Ethiopian Electric Utility announced a revised electricity tariff enforceable since December 2018 scraping the old one. “The electricity revision was made based on the outcome of a study that hints the need to rehabilitate the electricity infrastructure, boost rural electric access coverage and improve service delivery supported by technology and taking in to account the current electricity price hike on regional and global levels as the utility could not be able to meet the societies’ energy demand with the current tariff it charges to consumers’’, reads the utility’s statement.
The utility made the tariff change at an increasing rate to all categories except for the lower energy consumers (<=50kwh) who are allowed to continue paying with the old tariff scale. As per the utility,” the consumers are expected to cover 25 percent of the cost of energy production (equivalent to the cost of energy production 12 years ago), the government covering 75 percent of the cost of the current energy production”. From the tariff scheme announced, however, one could note that the tariff is set at an increasing rate (non-flat) depending on the energy consumption levels. It is clearly visible that higher energy consumers are charged higher rates (against the fair tariff setting principles) that seems to cross subsidize the lower energy consumers.
It is too early to make a complete analysis of the tariff implications as the whole tariff scheme is not yet publicized.
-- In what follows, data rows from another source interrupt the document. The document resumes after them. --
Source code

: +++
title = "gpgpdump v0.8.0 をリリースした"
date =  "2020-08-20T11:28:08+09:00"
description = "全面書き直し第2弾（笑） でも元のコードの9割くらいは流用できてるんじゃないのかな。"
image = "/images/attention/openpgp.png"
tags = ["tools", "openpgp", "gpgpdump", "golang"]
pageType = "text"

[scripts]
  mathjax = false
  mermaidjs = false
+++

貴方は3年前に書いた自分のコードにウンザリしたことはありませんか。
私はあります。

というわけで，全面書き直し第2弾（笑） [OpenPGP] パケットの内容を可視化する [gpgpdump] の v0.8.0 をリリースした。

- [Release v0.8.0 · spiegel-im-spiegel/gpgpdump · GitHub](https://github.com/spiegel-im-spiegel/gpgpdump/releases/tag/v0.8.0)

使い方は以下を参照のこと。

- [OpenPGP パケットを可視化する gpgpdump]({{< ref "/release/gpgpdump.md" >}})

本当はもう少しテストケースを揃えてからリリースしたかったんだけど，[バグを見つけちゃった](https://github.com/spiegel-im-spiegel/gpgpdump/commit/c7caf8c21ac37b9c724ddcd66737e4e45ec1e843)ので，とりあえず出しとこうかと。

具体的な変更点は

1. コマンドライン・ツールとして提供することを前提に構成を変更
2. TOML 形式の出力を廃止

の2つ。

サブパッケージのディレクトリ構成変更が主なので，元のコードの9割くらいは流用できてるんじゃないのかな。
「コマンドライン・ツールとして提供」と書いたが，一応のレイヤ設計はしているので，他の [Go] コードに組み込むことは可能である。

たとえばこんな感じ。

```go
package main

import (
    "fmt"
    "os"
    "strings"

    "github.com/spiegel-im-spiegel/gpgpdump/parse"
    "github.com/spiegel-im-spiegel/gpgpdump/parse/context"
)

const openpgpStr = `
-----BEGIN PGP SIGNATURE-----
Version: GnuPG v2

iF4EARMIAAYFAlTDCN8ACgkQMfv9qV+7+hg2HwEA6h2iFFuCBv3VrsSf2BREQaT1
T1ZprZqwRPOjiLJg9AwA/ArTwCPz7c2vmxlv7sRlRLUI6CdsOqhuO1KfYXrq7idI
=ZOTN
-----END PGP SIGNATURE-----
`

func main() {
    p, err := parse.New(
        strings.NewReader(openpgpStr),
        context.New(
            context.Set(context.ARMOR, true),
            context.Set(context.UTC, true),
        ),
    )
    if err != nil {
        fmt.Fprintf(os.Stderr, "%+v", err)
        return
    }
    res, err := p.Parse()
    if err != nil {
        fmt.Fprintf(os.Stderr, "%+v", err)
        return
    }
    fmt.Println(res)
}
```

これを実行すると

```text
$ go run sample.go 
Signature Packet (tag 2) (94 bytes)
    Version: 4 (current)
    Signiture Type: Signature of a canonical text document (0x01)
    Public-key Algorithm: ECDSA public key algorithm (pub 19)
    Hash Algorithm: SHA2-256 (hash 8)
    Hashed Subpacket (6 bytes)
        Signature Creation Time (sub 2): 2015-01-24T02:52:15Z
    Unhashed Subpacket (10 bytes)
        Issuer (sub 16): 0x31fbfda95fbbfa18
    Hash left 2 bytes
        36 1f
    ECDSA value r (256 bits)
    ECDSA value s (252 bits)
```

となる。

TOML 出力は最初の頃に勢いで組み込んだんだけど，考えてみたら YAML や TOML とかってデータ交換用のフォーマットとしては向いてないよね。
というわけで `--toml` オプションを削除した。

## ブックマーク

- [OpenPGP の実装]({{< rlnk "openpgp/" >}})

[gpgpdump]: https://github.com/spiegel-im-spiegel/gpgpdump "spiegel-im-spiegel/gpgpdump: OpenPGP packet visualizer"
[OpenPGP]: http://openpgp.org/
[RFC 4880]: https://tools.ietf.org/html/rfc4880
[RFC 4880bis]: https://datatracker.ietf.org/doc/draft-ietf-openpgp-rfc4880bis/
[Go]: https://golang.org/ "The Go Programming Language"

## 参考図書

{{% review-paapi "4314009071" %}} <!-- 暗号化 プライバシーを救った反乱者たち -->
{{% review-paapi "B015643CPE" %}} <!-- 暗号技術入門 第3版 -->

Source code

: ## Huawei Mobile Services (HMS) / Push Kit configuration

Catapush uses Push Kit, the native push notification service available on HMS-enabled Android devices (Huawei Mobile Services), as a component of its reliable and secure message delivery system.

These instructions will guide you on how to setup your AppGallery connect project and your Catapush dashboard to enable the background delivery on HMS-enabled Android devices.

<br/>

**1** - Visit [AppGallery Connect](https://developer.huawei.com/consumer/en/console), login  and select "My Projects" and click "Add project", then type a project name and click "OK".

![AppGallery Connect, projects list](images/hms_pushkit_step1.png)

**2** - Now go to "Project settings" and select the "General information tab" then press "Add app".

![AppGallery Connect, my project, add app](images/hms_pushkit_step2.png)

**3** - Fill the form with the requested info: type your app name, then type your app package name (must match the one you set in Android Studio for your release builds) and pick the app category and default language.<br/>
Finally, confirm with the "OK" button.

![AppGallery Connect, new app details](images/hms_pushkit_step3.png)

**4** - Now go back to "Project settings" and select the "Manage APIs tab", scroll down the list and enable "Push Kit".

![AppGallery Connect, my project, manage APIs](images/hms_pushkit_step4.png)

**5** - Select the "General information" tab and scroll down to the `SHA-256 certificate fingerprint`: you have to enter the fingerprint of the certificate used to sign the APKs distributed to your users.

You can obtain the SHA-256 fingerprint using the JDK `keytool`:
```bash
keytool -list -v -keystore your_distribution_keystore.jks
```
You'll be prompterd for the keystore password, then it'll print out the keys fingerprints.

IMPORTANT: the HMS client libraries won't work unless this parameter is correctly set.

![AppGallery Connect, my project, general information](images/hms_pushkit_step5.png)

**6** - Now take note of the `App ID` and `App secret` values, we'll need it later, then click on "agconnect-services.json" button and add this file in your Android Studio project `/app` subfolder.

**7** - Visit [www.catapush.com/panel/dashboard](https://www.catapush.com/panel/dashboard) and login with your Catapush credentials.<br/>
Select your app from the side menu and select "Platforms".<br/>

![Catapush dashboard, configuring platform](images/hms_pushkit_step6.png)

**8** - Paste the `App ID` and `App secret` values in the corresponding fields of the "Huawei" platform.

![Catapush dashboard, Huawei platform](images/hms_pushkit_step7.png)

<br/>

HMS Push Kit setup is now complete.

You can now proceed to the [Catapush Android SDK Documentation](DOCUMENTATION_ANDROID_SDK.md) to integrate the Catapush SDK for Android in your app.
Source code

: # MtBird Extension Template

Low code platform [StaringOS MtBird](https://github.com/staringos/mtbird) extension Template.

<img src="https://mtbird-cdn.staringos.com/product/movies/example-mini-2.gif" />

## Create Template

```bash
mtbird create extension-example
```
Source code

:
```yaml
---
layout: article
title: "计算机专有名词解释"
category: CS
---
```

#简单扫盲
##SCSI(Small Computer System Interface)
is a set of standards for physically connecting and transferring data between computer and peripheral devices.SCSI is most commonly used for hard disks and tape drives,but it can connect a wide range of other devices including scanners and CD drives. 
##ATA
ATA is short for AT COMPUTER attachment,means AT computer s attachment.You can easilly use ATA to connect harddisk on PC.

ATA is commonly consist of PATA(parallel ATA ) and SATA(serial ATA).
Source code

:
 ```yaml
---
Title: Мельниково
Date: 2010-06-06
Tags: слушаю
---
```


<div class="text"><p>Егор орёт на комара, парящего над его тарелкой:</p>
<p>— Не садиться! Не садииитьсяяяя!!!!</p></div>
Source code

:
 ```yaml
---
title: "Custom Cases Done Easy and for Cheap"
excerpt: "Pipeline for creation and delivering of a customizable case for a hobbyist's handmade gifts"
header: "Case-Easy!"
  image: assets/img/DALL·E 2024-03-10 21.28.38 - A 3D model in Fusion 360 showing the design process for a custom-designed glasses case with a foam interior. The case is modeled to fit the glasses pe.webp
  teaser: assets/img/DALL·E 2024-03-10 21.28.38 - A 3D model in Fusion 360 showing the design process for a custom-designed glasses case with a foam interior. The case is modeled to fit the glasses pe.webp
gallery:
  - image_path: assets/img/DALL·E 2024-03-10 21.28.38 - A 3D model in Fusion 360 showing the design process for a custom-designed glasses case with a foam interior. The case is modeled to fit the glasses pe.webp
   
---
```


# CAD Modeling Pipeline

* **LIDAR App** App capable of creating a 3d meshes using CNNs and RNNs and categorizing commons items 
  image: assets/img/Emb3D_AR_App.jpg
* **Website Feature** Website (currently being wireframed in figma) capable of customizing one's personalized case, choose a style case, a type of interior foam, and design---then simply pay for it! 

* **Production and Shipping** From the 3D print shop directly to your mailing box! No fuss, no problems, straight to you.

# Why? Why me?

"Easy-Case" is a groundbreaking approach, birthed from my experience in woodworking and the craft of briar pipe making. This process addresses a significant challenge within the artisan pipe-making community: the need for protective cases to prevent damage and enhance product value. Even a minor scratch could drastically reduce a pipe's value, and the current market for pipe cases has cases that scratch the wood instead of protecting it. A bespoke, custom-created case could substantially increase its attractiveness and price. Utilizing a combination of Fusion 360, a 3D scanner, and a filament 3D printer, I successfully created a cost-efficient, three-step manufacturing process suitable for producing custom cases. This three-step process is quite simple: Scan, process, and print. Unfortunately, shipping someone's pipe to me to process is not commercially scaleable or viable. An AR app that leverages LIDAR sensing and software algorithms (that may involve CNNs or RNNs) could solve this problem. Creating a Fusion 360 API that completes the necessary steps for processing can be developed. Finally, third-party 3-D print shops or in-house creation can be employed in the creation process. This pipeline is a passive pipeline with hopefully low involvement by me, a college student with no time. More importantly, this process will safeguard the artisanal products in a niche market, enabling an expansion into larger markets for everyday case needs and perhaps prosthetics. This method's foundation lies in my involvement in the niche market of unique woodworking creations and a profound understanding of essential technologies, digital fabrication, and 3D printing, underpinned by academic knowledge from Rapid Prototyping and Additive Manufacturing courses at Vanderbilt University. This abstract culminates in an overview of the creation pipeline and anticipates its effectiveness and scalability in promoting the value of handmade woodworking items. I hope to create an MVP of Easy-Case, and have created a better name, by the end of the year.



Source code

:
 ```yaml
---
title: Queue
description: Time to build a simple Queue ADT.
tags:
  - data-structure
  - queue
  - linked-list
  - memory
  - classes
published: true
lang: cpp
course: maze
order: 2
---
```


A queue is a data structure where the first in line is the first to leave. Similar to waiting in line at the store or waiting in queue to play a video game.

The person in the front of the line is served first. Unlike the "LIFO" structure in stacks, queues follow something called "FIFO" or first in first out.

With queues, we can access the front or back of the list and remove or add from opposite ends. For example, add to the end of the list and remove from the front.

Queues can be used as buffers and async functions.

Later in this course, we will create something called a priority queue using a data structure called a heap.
What is apparent right now is that the revised tariff will not still reflect the true cost of energy production, transmission, distribution and sales.
- How much is the cross subsidy? And how much is the government subsidy?
- What impact would the new tariff play on the investment decisions of the energy and power sectors?
- What impact would the new tariff play on the overall none energy sectors’ investment decisions?
- How much would the revenue gained from the new tariff help the utility meet its objectives?
- How do consumers see the tariff revision?
- Who should set electricity tariffs in Ethiopia?
Theoretically, tariff setting is guided by objectives and desirable characteristics (highlighted below). In the upcoming analysis, I will dive deep and come up with answers to the questions posed here and provide additional insights. Keep visiting the site!
Objectives of a tariff
Like other commodities, electrical energy is also sold at such a rate so that it not only returns the cost but also earns reasonable profit. Therefore, a tariff should include the following items.
- Recovery of cost of producing electrical energy at the power station.
- Recovery of cost on the capital investment in transmission and distribution systems.
- Recovery of cost of operation and maintenance of supply of electrical energy e.g., metering equipment, billing etc.
- A suitable profit on the capital investment.
Desirable Characteristics of a Tariff:
- The tariff should be such that it ensures the proper return from each consumer. In other words, the total receipts from the consumers must be equal to the cost of producing and supplying electrical energy plus reasonable profit. This will enable the electric supply company to ensure continuous and reliable service to the consumers.
- The tariff must be fair so that different types of consumers are satisfied with the rate of charge of electrical energy. Thus a big consumer should be charged at a lower rate than a small consumer. It is because increased energy consumption spreads the fixed charges over a greater number of units, thus reducing the overall cost of producing electrical energy. Similarly, a consumer whose load conditions do not deviate much from the ideal (i.e., nonvariable) should be charged at a lower rate than the one whose load conditions change appreciably from the ideal. In a country like Ethiopia, the tariff should also be designed in a way that protects the lower income groups/lower energy consumers with a direct subsidy from the government or cross subsidizing them by the higher electricity consumers
- The tariff should be simple so that an ordinary consumer can easily understand it. A complicated tariff may cause an opposition from the public which is generally distrustful of supply companies.
- The profit element in the tariff should be reasonable. An electric supply company like the case in Ethiopia is a public utility company and generally enjoys the benefits of monopoly. Therefore, the investment is relatively safe due to non-competition in the market. This calls for the profit to be restricted to less than10% or so per annum.
- The tariff should be attractive so that a large number of consumers are encouraged to use electrical energy. Efforts should be made to fix the tariff in such a way so that consumers can pay easily.